How Your Brain Cleans Itself—Mystery Solved?
Talk about brainwashing—a newfound plumbing system, identified in mice, likely helps the brain empty its waste, a new study says. Because mouse biology is similar to ours, the same findings should apply to people too, experts say.
Thanks to a blood-brain barrier—a natural wall that protects the brain tissue—the organ never touches blood, thus protecting it from microbes, viruses, and other pathogens.
To get nutrients to brain tissue and remove its waste, the brain makes a liquid called cerebrospinal fluid.
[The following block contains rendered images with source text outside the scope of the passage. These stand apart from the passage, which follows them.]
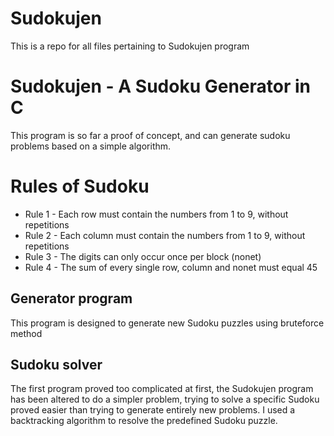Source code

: # Sudokujen
This is a repo for all files pertaining to Sudokujen program


# Sudokujen - A Sudoku Generator in C
This program is so far a proof of concept, and can generate sudoku problems based on a simple algorithm.


# Rules of Sudoku
- Rule 1 - Each row must contain the numbers from 1 to 9, without repetitions
- Rule 2 - Each column must contain the numbers from 1 to 9, without repetitions
- Rule 3 - The digits can only occur once per block (nonet)
- Rule 4 - The sum of every single row, column and nonet must equal 45

## Generator program
This program is designed to generate new Sudoku puzzles using bruteforce method

## Sudoku solver
The first program proved too complicated at first, the Sudokujen program has been altered to do a simpler problem, trying to solve a specific Sudoku proved easier than trying to generate entirely new problems. I used a backtracking algorithm to resolve the predefined Sudoku puzzle.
But exactly how the fluid removes gunk generated by brain cells wasn’t certain until now.
Experiments in the 1950s and ’60s hinted that diffusion—the passive method by which, say, food coloring spreads out in a glass of water—moved cerebrospinal fluid around the brain.
Yet this process is too slow to explain the brain’s lightning-fast activity and immaculate cleanliness.
It turns out that, while studying brain tissue, the researchers in the 1950s and ’60s unwittingly turned off the plumbing that washes the tissue.
“The idea of a cleaning system based on pressure has been around for a long time, but if you open the skull anywhere, like a hydraulic pump, it stops. They thought [the cleaning system] didn’t exist,” said study leader Maiken Nedergaard, a neuroscientist at the University of Rochester Medical Center.
The pump system is “on the order of a thousand times faster than diffusion,” she said. “I’m surprised that no one had discovered this until now.”